Sur la réalité du traitement des demandes d'asile, j'aimerais d'abord rappeler que 90 % des demandeurs sont déboutés. Cela étant, le nombre d'éloignements a été réduit de 20 %, alors même que le nombre de demandes a augmenté et que le taux de rejet n'a pas diminué. L'exécution des obligations de quitter le territoire français (OQTF) atteint seulement 10 %, et le nombre d'éloignements forcés a baissé de 30 %.
Voilà autant d'éléments convergents démontrant qu'il existe, finalement, deux façons d'entrer en France par l'asile. La première est d'arriver et d'obtenir le droit d'asile ; la seconde est d'être débouté et de rester de façon irrégulière sur le territoire national. Cela est bien la preuve qu'il n'y a pas de politique migratoire, ni de fermeté dans les décisions de l'État. C'est d'autant plus grave que nous constatons dans le projet de loi de finances pour 2020 une baisse de 10 % du budget consacré à la lutte contre l'immigration irrégulière. Cette baisse est incompréhensible étant donné la dynamique importante des chiffres de l'immigration et de la demande d'asile corrélés à une stabilité du taux de rejet.

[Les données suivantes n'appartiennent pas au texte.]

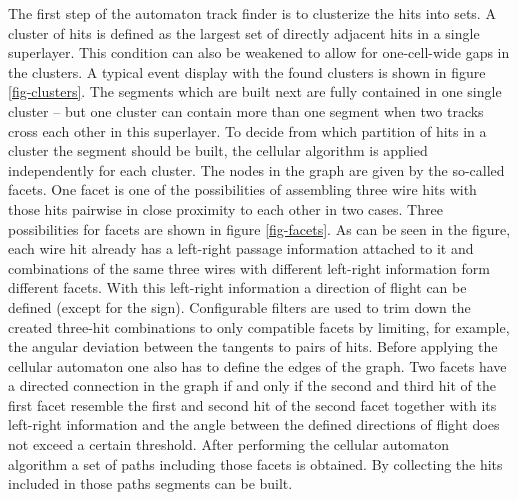 The first step of the automaton track finder is to clusterize the hits into sets. A cluster of hits is defined as the largest set of directly adjacent hits in a single superlayer. This condition can also be weakened to allow for one-cell-wide gaps in the clusters. A typical event display with the found clusters is shown in figure \ref{fig-clusters}. The segments which are built next are fully contained in one single cluster -- but one cluster can contain more than one segment when two tracks cross each other in this superlayer. To decide from which partition of hits in a cluster the segment should be built, the cellular algorithm is applied independently for each cluster. The nodes in the graph are given by the so-called facets. One facet is one of the possibilities of assembling three wire hits with those hits pairwise in close proximity to each other in two cases. Three possibilities for facets are shown in figure \ref{fig-facets}. As can be seen in the figure, each wire hit already has a left-right passage information attached to it and combinations of the same three wires with different left-right information form different facets. With this left-right information a direction of flight can be defined (except for the sign). Configurable filters are used to trim down the created three-hit combinations to only compatible facets by limiting, for example, the angular deviation between the tangents to pairs of hits. Before applying the cellular automaton one also has to define the edges of the graph. Two facets have a directed connection in the graph if and only if the second and third hit of the first facet resemble the first and second hit of the second facet together with its left-right information and the angle between the defined directions of flight does not exceed a certain threshold. After performing the cellular automaton algorithm a set of paths including those facets is obtained. By collecting the hits included in those paths segments can be built.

Je me suis également inquiété de l'augmentation du délai sur les recours formés contre les décisions d'asile. In fine, cette extension du délai produit un allongement du temps de présence irrégulière sur le territoire, qui conduit à une installation de plus en plus pérenne sur le territoire national qui rend plus difficile l'expulsion une fois la demande déboutée.
Tout cela nous conduit à nous interroger, comme nous l'avions fait au moment du vote de ce texte, sur la pertinence de ses dispositions et à rappeler que cette loi est avant tout technocratique. Le traitement administratif des demandes n'a ni changé, ni dérapé sans être pour autant plus efficace. Elle a finalement renforcé l'illisibilité de notre stratégie migratoire sur le plan international et conduit à une augmentation des interprétations opportunistes faites par les migrants.
Je rappelle ce que nous demandions en 2018 et que nous continuons à demander aujourd'hui : le rejet d'une demande d'asile doit automatiquement être accompagné d'une OQTF qui doit être mise en oeuvre. Par cette seule façon l'État pourra redorer et rendre à nouveau lisible, compréhensible et protecteur, le droit d'asile auquel nous sommes particulièrement attachés.